Company's Development of Drugs to Treat Tropical Diseases Will Benefit From Expertise of Dr. Alexander Tropsha
Upstream Biosciences Inc. (OTCBB: UPBS) today
announced the appointment of Alexander Tropsha, Ph.D. of the University of
North Carolina (UNC), one of the world's leading chemoinformatics experts,
to the company's Scientific Advisory Board. Chemoinformatics combines
chemistry and computer science to accelerate the speed and reduce the cost
of discovering drugs to treat disease.
Joel L. Bellenson, Chief Executive Officer of Upstream, said Dr. Tropsha
brings invaluable knowledge and validation to the company's drug discovery
and drug development programs.
"Dr. Tropsha is widely considered to be the leading authority in the world
at applying chemoinformatics to infectious disease, including malaria,"
said Bellenson. "We are fortunate that he has chosen Upstream as his first
advisory board position with a company that is developing treatments for
infectious disease."
Dr. Tropsha said he anticipates working closely with Upstream to help the
company succeed at its primary objective of developing novel compounds to
treat the parasitic diseases that afflict millions of people living and
travelling in the tropics.
"I have reviewed and am impressed with Upstream's advanced computational
drug discovery platform. The company has demonstrated the capability to
identify and optimize multiple drug candidates quickly and efficiently,"
said Dr. Tropsha. "Upstream's library of compounds has produced a number of
candidates with the potential to treat major tropical diseases."

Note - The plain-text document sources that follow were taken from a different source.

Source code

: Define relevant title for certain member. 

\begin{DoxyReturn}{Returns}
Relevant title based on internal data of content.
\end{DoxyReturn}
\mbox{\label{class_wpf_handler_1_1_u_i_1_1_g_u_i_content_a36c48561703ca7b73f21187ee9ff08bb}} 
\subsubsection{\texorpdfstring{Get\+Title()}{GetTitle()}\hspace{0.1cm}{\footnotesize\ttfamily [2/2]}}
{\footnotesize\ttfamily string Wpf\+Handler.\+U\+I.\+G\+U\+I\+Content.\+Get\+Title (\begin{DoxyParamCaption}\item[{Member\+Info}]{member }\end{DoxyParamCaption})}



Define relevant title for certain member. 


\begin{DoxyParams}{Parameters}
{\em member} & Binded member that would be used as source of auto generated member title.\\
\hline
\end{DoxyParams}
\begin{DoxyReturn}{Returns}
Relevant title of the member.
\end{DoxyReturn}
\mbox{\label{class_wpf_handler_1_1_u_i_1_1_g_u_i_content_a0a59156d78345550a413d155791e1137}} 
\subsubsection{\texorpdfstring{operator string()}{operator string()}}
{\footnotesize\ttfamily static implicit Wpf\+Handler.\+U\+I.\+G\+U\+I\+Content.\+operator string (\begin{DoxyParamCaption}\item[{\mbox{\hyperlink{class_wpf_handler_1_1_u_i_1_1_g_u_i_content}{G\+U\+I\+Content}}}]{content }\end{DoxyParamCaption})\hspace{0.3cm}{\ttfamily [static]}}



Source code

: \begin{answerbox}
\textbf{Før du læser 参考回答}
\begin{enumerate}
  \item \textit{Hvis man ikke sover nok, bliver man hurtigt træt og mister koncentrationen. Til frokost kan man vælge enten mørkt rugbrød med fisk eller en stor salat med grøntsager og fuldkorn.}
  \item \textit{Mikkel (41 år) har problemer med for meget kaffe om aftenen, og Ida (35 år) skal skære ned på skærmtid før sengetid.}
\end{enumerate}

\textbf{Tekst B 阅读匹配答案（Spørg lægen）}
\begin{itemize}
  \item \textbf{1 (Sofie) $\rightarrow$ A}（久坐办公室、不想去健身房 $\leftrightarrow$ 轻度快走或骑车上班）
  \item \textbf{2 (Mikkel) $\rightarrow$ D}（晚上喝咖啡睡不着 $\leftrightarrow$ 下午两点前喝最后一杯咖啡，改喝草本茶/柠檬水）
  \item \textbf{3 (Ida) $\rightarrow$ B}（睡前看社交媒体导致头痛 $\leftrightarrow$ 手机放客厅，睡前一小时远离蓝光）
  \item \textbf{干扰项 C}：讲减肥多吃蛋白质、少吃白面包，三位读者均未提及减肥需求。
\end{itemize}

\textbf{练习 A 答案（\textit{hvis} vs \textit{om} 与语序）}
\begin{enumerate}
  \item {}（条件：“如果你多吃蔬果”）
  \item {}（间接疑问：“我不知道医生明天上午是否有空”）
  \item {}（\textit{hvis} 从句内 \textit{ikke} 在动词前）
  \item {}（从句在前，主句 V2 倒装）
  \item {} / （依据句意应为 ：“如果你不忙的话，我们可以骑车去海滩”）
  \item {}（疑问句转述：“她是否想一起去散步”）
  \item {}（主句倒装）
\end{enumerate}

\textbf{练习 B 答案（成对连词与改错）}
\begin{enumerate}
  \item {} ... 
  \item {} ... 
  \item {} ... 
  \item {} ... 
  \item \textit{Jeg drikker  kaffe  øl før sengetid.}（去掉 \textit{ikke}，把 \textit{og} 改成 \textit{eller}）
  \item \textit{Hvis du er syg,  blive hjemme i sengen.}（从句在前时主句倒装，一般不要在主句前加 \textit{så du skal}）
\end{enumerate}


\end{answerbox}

Dr. Tropsha is Professor of Medicinal Chemistry and Chair of the Division
of Medicine Chemistry and Natural Products of UNC's Eshelman School of
Pharmacy. Dr. Tropsha is also Director of the Laboratory for Molecular
Modeling at the School of Pharmacy and Director of the UNC Graduate Program
in Bioinformatics and Computational Biology.
The research in Dr. Tropsha's laboratory is supported by several grants
from the National Institutes of Health, National Science Foundation, the
Environmental Protection Agency, and pharmaceutical companies. He has
authored or co-authored more than 100 peer-reviewed publications and book
chapters.
His current research interests include computer-aided drug design
(ligand-based and structure-based design methods), chemoinformatics
(quantitative structure activity relationships, combinatorial library
design, and database mining), structural bioinformatics (protein structure
analysis and prediction, identification of structural and functional
protein motifs), and molecular simulations of proteins and peptides.
Dr. Tropsha is a member of several editorial boards, including the Journal
of Chemical Information and Modeling.